Om beter te worden moet een keeper veel individueel trainen en vooral veel vlieguren maken. Michel Veurink vindt dat in Nederland te weinig aandacht wordt besteed aan de individuele basisvaardigheden van de keepers en dat er te veel aandacht uitgaat naar het meevoetballen. “Wij werken anders.”

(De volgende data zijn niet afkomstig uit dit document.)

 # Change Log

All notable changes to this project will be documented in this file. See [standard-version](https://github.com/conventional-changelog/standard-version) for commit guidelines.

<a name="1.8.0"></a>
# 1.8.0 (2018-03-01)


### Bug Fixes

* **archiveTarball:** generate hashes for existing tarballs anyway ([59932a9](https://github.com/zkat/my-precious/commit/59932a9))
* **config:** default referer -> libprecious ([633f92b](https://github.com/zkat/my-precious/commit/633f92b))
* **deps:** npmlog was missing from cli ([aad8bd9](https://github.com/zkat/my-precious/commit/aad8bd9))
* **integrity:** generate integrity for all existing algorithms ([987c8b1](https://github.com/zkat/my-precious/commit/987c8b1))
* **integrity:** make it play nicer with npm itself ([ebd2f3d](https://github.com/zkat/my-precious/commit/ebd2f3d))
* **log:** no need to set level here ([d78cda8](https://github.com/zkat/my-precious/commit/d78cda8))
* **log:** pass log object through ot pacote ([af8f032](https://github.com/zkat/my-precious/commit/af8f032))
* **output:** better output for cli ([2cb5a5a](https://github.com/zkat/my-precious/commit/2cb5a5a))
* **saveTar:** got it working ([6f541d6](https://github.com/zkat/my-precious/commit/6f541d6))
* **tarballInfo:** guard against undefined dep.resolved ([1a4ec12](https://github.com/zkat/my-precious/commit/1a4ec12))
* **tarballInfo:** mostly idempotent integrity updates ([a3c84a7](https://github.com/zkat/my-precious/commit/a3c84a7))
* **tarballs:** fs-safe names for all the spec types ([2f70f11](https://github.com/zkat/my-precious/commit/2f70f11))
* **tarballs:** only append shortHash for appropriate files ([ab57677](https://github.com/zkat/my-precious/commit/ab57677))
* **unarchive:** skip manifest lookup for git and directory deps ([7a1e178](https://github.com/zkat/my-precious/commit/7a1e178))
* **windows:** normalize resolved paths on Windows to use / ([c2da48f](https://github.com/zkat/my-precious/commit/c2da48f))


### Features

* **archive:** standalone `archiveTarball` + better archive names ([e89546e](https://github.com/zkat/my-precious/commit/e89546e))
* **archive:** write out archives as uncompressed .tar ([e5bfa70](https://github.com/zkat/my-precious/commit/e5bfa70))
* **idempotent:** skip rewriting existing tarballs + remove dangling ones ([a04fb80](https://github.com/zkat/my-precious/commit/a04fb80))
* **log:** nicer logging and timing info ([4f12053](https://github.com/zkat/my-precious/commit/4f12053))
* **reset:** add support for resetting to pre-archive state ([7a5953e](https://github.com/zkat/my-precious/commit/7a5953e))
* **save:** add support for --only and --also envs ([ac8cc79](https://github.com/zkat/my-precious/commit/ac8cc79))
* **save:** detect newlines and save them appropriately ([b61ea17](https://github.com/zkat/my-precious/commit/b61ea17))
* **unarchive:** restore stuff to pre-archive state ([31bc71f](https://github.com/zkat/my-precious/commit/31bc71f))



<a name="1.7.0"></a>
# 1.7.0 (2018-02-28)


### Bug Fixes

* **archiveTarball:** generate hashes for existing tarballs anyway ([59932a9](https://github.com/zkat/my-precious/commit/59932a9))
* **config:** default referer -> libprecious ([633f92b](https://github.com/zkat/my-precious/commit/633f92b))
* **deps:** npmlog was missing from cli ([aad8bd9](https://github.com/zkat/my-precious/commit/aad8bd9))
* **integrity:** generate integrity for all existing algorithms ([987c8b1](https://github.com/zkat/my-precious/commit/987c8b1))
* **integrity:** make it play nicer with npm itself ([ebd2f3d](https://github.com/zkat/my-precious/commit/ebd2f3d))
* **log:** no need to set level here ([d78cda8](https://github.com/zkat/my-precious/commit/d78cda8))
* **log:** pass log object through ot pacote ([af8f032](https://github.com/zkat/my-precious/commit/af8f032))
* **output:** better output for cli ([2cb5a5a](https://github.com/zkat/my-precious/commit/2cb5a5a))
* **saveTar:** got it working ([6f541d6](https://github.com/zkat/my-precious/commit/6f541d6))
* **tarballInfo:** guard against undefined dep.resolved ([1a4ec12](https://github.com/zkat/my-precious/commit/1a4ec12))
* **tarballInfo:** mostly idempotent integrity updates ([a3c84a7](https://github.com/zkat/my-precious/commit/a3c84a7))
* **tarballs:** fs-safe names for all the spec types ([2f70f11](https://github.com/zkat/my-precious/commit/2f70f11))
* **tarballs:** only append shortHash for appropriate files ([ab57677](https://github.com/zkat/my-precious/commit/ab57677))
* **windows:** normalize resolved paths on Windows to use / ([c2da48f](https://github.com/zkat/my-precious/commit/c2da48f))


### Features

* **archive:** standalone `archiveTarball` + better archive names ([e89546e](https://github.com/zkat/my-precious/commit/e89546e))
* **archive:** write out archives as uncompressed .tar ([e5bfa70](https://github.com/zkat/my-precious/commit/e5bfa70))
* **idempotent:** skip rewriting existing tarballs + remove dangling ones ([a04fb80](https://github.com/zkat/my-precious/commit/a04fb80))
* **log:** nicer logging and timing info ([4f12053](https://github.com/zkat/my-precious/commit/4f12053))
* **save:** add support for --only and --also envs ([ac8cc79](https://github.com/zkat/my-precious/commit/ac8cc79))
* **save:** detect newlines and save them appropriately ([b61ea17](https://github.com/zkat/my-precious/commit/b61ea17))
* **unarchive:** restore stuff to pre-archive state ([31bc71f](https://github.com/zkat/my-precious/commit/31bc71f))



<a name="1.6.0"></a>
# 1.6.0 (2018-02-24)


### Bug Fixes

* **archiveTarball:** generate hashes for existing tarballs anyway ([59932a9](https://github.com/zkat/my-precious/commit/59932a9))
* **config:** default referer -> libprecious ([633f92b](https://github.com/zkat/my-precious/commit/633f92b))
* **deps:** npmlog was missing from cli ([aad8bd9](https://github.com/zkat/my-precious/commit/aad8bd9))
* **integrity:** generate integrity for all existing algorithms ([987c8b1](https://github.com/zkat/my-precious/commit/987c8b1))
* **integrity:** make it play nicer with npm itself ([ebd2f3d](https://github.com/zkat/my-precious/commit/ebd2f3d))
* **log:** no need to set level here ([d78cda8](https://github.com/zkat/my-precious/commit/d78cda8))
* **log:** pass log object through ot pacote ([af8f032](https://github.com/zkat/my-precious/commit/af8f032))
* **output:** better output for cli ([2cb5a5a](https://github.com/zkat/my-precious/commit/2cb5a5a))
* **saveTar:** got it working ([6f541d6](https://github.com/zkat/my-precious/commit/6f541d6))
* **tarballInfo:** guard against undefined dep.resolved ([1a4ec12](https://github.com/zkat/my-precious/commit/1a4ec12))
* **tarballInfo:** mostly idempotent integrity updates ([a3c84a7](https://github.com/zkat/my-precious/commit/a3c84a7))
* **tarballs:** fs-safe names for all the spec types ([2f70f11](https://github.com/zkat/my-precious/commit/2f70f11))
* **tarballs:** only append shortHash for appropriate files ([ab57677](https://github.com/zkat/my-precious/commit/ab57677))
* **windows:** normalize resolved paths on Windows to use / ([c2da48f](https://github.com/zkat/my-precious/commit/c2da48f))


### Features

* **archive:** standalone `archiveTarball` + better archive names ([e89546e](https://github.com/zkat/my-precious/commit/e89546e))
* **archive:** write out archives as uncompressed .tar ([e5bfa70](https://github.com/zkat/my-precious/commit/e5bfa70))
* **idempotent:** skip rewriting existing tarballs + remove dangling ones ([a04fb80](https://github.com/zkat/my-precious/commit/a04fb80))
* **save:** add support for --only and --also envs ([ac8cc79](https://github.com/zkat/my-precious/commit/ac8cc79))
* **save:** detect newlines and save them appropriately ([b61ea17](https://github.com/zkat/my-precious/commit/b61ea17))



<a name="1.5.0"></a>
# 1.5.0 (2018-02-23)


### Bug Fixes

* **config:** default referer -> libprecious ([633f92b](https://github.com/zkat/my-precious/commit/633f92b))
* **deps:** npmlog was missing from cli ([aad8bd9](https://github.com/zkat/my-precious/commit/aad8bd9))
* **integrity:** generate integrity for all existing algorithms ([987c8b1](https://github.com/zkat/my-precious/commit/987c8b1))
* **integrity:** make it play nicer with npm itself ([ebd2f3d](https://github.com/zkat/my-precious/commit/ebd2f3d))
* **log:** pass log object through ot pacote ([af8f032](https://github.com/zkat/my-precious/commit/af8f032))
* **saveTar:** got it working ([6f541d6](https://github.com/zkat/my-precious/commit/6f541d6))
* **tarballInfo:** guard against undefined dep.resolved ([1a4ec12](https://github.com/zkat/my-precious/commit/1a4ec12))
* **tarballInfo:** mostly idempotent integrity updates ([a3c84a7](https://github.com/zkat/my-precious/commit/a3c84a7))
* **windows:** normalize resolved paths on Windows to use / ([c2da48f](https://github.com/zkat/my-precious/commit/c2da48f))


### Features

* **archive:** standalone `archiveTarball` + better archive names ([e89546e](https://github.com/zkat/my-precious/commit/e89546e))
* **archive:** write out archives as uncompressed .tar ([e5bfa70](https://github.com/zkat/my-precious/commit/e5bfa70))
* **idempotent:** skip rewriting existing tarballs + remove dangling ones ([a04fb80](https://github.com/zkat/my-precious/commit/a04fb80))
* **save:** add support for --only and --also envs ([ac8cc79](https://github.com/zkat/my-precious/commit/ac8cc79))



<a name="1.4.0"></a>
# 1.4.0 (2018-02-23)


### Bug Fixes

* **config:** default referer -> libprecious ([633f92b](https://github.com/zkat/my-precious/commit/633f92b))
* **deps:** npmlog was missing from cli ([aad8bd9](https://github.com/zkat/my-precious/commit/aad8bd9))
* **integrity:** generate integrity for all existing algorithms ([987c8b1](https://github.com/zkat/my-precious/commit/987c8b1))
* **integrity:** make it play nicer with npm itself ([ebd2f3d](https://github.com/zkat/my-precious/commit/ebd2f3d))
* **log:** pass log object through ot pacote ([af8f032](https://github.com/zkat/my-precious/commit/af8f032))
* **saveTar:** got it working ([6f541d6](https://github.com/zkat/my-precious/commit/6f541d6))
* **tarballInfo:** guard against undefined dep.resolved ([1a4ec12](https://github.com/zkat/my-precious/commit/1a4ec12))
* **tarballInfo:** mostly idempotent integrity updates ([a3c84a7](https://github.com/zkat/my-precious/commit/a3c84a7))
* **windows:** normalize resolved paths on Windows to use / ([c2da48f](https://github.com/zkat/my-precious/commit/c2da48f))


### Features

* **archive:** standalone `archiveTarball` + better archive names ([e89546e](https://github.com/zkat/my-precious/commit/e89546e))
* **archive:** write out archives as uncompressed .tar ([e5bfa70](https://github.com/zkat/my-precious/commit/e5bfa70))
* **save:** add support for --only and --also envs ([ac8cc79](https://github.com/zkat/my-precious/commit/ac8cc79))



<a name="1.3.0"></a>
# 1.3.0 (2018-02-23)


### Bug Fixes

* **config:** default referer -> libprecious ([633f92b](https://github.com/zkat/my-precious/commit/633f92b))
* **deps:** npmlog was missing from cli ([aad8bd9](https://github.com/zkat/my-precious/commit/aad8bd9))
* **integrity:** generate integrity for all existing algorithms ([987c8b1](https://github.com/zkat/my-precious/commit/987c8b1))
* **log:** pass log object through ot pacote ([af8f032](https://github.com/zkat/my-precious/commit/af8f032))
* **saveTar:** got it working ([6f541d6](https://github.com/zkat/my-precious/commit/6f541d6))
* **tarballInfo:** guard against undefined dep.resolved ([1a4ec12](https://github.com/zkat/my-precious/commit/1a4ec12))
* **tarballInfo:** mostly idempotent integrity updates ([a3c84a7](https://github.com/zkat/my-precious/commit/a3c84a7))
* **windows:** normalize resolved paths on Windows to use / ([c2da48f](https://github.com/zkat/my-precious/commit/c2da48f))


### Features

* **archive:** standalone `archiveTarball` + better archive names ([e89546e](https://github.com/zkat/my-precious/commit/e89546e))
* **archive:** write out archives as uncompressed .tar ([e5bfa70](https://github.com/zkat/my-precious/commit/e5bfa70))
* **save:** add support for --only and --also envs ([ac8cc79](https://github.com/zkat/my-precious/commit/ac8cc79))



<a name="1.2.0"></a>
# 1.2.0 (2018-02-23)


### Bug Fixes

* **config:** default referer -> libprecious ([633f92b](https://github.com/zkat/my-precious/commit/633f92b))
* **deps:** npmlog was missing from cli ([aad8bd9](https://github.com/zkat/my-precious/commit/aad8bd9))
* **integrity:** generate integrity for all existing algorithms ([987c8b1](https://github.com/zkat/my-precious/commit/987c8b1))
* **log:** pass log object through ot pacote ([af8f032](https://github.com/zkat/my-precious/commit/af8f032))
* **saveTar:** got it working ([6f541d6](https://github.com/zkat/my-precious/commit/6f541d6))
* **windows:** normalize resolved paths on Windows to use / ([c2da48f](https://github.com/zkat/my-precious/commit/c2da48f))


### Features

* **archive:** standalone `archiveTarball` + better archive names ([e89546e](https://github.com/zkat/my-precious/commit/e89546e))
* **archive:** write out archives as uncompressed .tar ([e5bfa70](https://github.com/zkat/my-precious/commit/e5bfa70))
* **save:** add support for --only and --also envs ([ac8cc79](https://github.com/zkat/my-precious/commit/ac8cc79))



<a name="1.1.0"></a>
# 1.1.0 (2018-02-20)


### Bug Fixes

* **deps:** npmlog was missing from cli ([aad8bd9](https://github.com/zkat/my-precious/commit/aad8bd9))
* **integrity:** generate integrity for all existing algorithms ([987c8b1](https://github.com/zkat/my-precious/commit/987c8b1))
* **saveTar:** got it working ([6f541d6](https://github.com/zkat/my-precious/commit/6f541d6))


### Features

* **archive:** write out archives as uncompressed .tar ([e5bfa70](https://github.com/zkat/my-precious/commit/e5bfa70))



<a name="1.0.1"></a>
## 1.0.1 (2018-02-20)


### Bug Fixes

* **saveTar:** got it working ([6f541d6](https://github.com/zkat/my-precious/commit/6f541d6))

TEKST: ANDRE KRUL BEELD: REMCO HOMAN
Wanneer de basis van de keeper goed is, gaat hij gemakkelijker keepen en makkelijker ballen pakken, waardoor het mentaal altijd goed zit. Dit is de stelregel van Veurink en heel goed te sturen als keeperstrainer. “Het mentale vlak is zo belangrijk bij een keeper en om het vertrouwen van de keeper te versterken is het belangrijk dat, voornamelijk in de jongste jeugd of de jongens en meisjes die net beginnen met keepen, er veel individueel met de keeperstrainer gewerkt wordt. De basistechnieken leer je het beste aan door in kleine stapjes te werken en de keeper niet te vroeg in complexe spelsituaties te brengen. Sowieso hebben keepers vaak een ander, meer vertrouwelijk contact met hun keeperstrainer dan met een groepstrainer en is het zo dat spitsen toch altijd willen scoren. Wanneer er op trainingen veel ballen invliegen, omdat de keeper in de basis nog niet goed genoeg is onderlegd, komt dit zijn vertrouwen uiteraard niet ten goede. Tijdens de keeperstraining kunnen de keepers zich juist in alle rust ontwikkelen. Wanneer er iets fout gaat, kan daar direct aan gewerkt worden door middel van het herhalen van de oefening.”
Buffon
De 46-jarige Veurink stamt zelf uit de tijd dat de keepers de terugspeelbal nog in de handen mochten pakken en er dus geen aandacht was voor het meevoetballende gedeelte. Veurink erkent dat dit een belangrijk extra onderdeel van het keepen is geworden, maar vindt wel dat de aandacht hiervoor in Nederland overdreven wordt. “Voor mij is het belangrijkste nog steeds dat de keeper in eerste instantie ballen tegenhoudt. Buffon is hier een mooi voorbeeld van. Hij is uitgeroepen tot beste keeper van de wereld, terwijl keepers als Ter Stegen en Ederson beter zijn in het meevoetballen. Maar uiteindelijk is de beste keeper nog altijd de keeper die de meeste ballen tegenhoudt. Daarom is het jammer om te concluderen dat de keeper in Nederland nog steeds een ondergeschoven kindje is. Ten eerste zijn er veel clubs, zelfs profclubs, waar keepers misschien dertig minuten individuele keeperstraining per week krijgen. Dit is te weinig en eigenlijk niet meer dan bezigheidstherapie. Ten tweede gaan de keepers vaak te snel naar de groep toe. Het is goed om positiespelletjes mee te spelen, betrokken te worden in het aanvalsspel van het team en in wedstrijdsituaties te komen, maar er zal toch echt tijd moeten worden uitgetrokken om aan de individuele basisvaardigheden van de keeper te werken. En wanneer je trainingstijd in de keeperstraining beperkt is, besteed dan aandacht aan wat het belangrijkste is: ballen tegenhouden.”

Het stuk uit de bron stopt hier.